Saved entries
<<<<

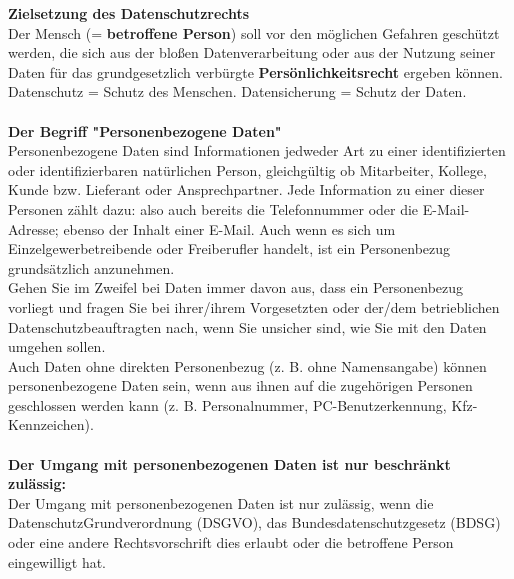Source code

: \documentclass[../Vorlagen/de-RSE_Kopf,a4paper]{scrlttr2}
\begin{document}
\textbf{Zielsetzung des Datenschutzrechts}\\
Der Mensch (= \textbf{betroffene Person}) soll vor den möglichen Gefahren geschützt werden, die sich aus der bloßen Datenverarbeitung oder aus der Nutzung seiner Daten für das grundgesetzlich verbürgte \textbf{Persönlichkeitsrecht} ergeben können.\\
Datenschutz = Schutz des Menschen. Datensicherung = Schutz der Daten.\\
\\
\textbf{Der Begriff "Personenbezogene Daten"}\\
Personenbezogene Daten sind Informationen jedweder Art zu einer identifizierten oder identifizierbaren natürlichen Person, gleichgültig ob Mitarbeiter, Kollege, Kunde bzw. Lieferant oder Ansprechpartner. Jede Information zu einer dieser Personen zählt dazu: also auch bereits die Telefonnummer oder die E-Mail-Adresse; ebenso der Inhalt einer E-Mail. Auch wenn es sich um Einzelgewerbetreibende oder Freiberufler handelt, ist ein Personenbezug grundsätzlich anzunehmen.\\
Gehen Sie im Zweifel bei Daten immer davon aus, dass ein Personenbezug vorliegt und fragen Sie bei ihrer/ihrem Vorgesetzten oder der/dem betrieblichen Datenschutzbeauftragten nach, wenn Sie unsicher sind, wie Sie mit den Daten umgehen sollen.\\
Auch Daten ohne direkten Personenbezug (z. B. ohne Namensangabe) können personenbezogene Daten sein, wenn aus ihnen auf die zugehörigen Personen geschlossen werden kann (z. B. Personalnummer, PC-Benutzerkennung, Kfz-Kennzeichen).\\
\\
\textbf{Der Umgang mit personenbezogenen Daten ist nur beschränkt zulässig:}\\
Der Umgang mit personenbezogenen Daten ist nur zulässig, wenn die DatenschutzGrundverordnung (DSGVO), das Bundesdatenschutzgesetz (BDSG) oder eine andere Rechtsvorschrift dies erlaubt oder die betroffene Person eingewilligt hat.\\
\end{document}
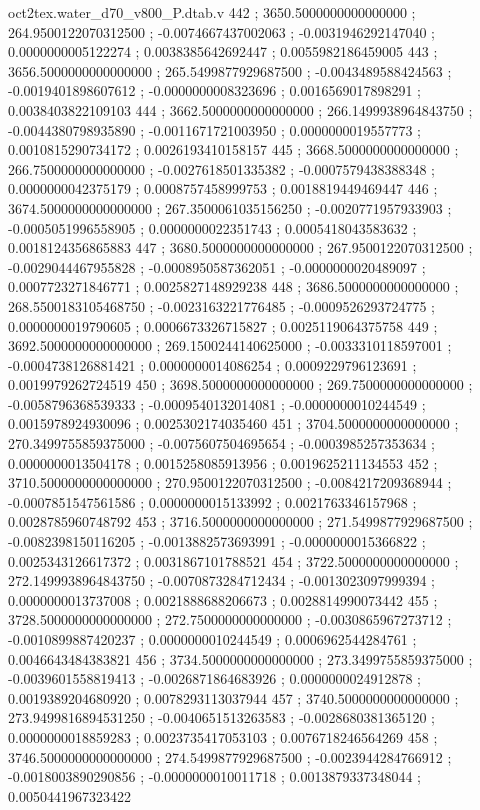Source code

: \begin{filecontents}[overwrite]{oct2tex.water_d70_v800_P.dtab.v}
442 ; 3650.5000000000000000 ; 264.9500122070312500 ; -0.0074667437002063 ; -0.0031946292147040 ; 0.0000000005122274 ; 0.0038385642692447 ; 0.0055982186459005
443 ; 3656.5000000000000000 ; 265.5499877929687500 ; -0.0043489588424563 ; -0.0019401898607612 ; -0.0000000008323696 ; 0.0016569017898291 ; 0.0038403822109103
444 ; 3662.5000000000000000 ; 266.1499938964843750 ; -0.0044380798935890 ; -0.0011671721003950 ; 0.0000000019557773 ; 0.0010815290734172 ; 0.0026193410158157
445 ; 3668.5000000000000000 ; 266.7500000000000000 ; -0.0027618501335382 ; -0.0007579438388348 ; 0.0000000042375179 ; 0.0008757458999753 ; 0.0018819449469447
446 ; 3674.5000000000000000 ; 267.3500061035156250 ; -0.0020771957933903 ; -0.0005051996558905 ; 0.0000000022351743 ; 0.0005418043583632 ; 0.0018124356865883
447 ; 3680.5000000000000000 ; 267.9500122070312500 ; -0.0029044467955828 ; -0.0008950587362051 ; -0.0000000020489097 ; 0.0007723271846771 ; 0.0025827148929238
448 ; 3686.5000000000000000 ; 268.5500183105468750 ; -0.0023163221776485 ; -0.0009526293724775 ; 0.0000000019790605 ; 0.0006673326715827 ; 0.0025119064375758
449 ; 3692.5000000000000000 ; 269.1500244140625000 ; -0.0033310118597001 ; -0.0004738126881421 ; 0.0000000014086254 ; 0.0009229796123691 ; 0.0019979262724519
450 ; 3698.5000000000000000 ; 269.7500000000000000 ; -0.0058796368539333 ; -0.0009540132014081 ; -0.0000000010244549 ; 0.0015978924930096 ; 0.0025302174035460
451 ; 3704.5000000000000000 ; 270.3499755859375000 ; -0.0075607504695654 ; -0.0003985257353634 ; 0.0000000013504178 ; 0.0015258085913956 ; 0.0019625211134553
452 ; 3710.5000000000000000 ; 270.9500122070312500 ; -0.0084217209368944 ; -0.0007851547561586 ; 0.0000000015133992 ; 0.0021763346157968 ; 0.0028785960748792
453 ; 3716.5000000000000000 ; 271.5499877929687500 ; -0.0082398150116205 ; -0.0013882573693991 ; -0.0000000015366822 ; 0.0025343126617372 ; 0.0031867101788521
454 ; 3722.5000000000000000 ; 272.1499938964843750 ; -0.0070873284712434 ; -0.0013023097999394 ; 0.0000000013737008 ; 0.0021888688206673 ; 0.0028814990073442
455 ; 3728.5000000000000000 ; 272.7500000000000000 ; -0.0030865967273712 ; -0.0010899887420237 ; 0.0000000010244549 ; 0.0006962544284761 ; 0.0046643484383821
456 ; 3734.5000000000000000 ; 273.3499755859375000 ; -0.0039601558819413 ; -0.0026871864683926 ; 0.0000000024912878 ; 0.0019389204680920 ; 0.0078293113037944
457 ; 3740.5000000000000000 ; 273.9499816894531250 ; -0.0040651513263583 ; -0.0028680381365120 ; 0.0000000018859283 ; 0.0023735417053103 ; 0.0076718246564269
458 ; 3746.5000000000000000 ; 274.5499877929687500 ; -0.0023944284766912 ; -0.0018003890290856 ; -0.0000000010011718 ; 0.0013879337348044 ; 0.0050441967323422

\end{filecontents}
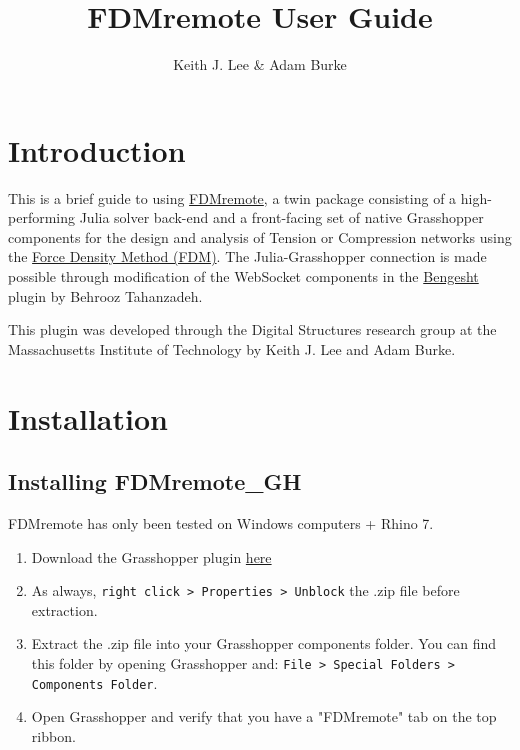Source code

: \documentclass{ol-softwaremanual}
\title{FDMremote User Guide}
\author{Keith J. Lee \& Adam Burke}
\begin{document}
\maketitle

\tableofcontents
\newpage

\section{Introduction}
This is a brief guide to using \href{https://github.com/keithjlee/FDMremote_GH}{FDMremote}, a twin package consisting of a high-performing Julia solver back-end and a front-facing set of native Grasshopper components for the design and analysis of Tension or Compression networks using the \href{https://www.sciencedirect.com/science/article/abs/pii/0045782574900450}{Force Density Method (FDM)}. The Julia-Grasshopper connection is made possible through modification of the WebSocket components in 
 the \href{https://www.food4rhino.com/en/app/bengesht}{Bengesht} plugin by Behrooz Tahanzadeh.

This plugin was developed through the Digital Structures research group at the Massachusetts Institute of Technology by Keith J. Lee and Adam Burke. 

\section{Installation} \label{sec:installation}

\subsection{Installing FDMremote\_GH}
\begin{center}
    {\color{kpink} FDMremote has only been tested on Windows computers + Rhino 7.}
\end{center}

\begin{enumerate}
    \item Download the Grasshopper plugin \href{https://www.food4rhino.com/en/app/fdmremote?lang=en}{here}
    \item As always, \texttt{right click > Properties > Unblock} the .zip file before extraction.
    \item Extract the .zip file into your Grasshopper components folder. You can find this folder by opening Grasshopper and: \texttt{File > Special Folders > Components Folder}.
    \item Open Grasshopper and verify that you have a "FDMremote" tab on the top ribbon.
\end{enumerate}
\end{document}
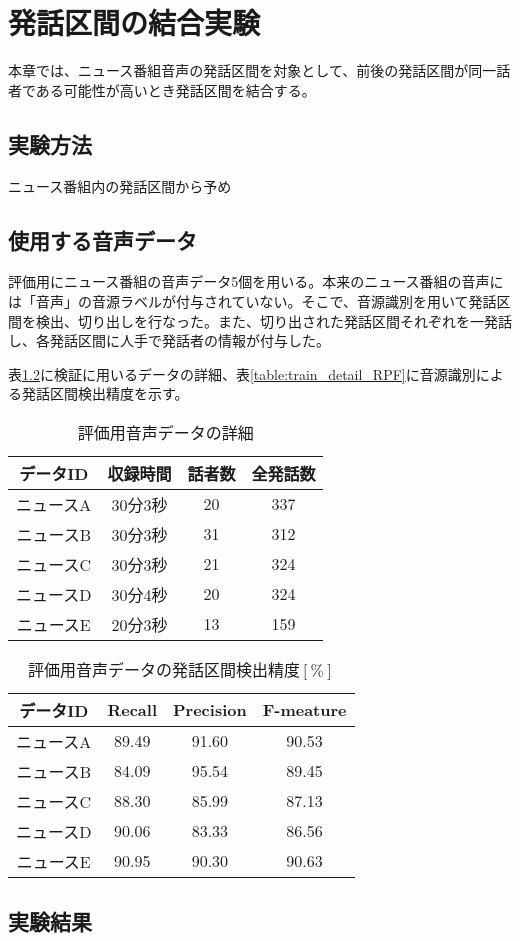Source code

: \chapter{発話区間の結合実験}
本章では、ニュース番組音声の発話区間を対象として、前後の発話区間が同一話者である可能性が高いとき発話区間を結合する。
\section{実験方法}
ニュース番組内の発話区間から予め
\section{使用する音声データ}
\par
評価用にニュース番組の音声データ5個を用いる。本来のニュース番組の音声には「音声」の音源ラベルが付与されていない。そこで、音源識別を用いて発話区間を検出、切り出しを行なった。また、切り出された発話区間それぞれを一発話し、各発話区間に人手で発話者の情報が付与した。\par
表\ref{table:test_detail}に検証に用いるデータの詳細、表\ref{table:train_detail_RPF}に音源識別による発話区間検出精度を示す。

\begin{table}[htb]
  \begin{center}
  \label{table:test_detail}
    \caption{評価用音声データの詳細}
    \begin{tabular}{|c||c|c|c|} \hline
      データID & 収録時間 & 話者数 & 全発話数 \\ \hline
      ニュースA & 30分3秒 & 20 & 337 \\ \hline
      ニュースB & 30分3秒 & 31 & 312\\ \hline
      ニュースC & 30分3秒 & 21 & 324 \\ \hline
      ニュースD & 30分4秒 & 20 & 324\\ \hline
      ニュースE & 20分3秒 & 13 & 159\\ \hline
    \end{tabular}
  \end{center}
\end{table}

\begin{table}[htb]
  \begin{center}
  \label{table:test_detail}
    \caption{評価用音声データの発話区間検出精度$[\%]$}
    \begin{tabular}{|c||c|c|c|} \hline
      データID & Recall & Precision & F-meature \\ \hline
      ニュースA & 89.49 & 91.60 & 90.53 \\ \hline
      ニュースB & 84.09 & 95.54 & 89.45\\ \hline
      ニュースC & 88.30 & 85.99 & 87.13 \\ \hline
      ニュースD & 90.06 & 83.33 & 86.56\\ \hline
      ニュースE & 90.95 & 90.30 & 90.63\\ \hline
    \end{tabular}
  \end{center}
\end{table}


\section{実験結果}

>>>>

Exercise brief
Only the lines containing the string "können" are needed; pull them out of the records.

Written response
Der Mensch (= \textbf{betroffene Person}) soll vor den möglichen Gefahren geschützt werden, die sich aus der bloßen Datenverarbeitung oder aus der Nutzung seiner Daten für das grundgesetzlich verbürgte \textbf{Persönlichkeitsrecht} ergeben können.\\
Auch Daten ohne direkten Personenbezug (z. B. ohne Namensangabe) können personenbezogene Daten sein, wenn aus ihnen auf die zugehörigen Personen geschlossen werden kann (z. B. Personalnummer, PC-Benutzerkennung, Kfz-Kennzeichen).\\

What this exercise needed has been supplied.